• [Task statement]:
Please print the records below exactly as they are.

____ Provided data

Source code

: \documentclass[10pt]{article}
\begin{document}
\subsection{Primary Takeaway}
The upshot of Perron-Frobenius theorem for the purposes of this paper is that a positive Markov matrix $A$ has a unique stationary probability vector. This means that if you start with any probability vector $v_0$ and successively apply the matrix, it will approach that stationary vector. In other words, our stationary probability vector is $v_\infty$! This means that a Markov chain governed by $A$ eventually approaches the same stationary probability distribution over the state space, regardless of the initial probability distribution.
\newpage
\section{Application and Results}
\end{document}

________

• [Response area]:
Source code

: \documentclass[10pt]{article}
\begin{document}
\subsection{Primary Takeaway}
The upshot of Perron-Frobenius theorem for the purposes of this paper is that a positive Markov matrix $A$ has a unique stationary probability vector. This means that if you start with any probability vector $v_0$ and successively apply the matrix, it will approach that stationary vector. In other words, our stationary probability vector is $v_\infty$! This means that a Markov chain governed by $A$ eventually approaches the same stationary probability distribution over the state space, regardless of the initial probability distribution.
\newpage
\section{Application and Results}
\end{document}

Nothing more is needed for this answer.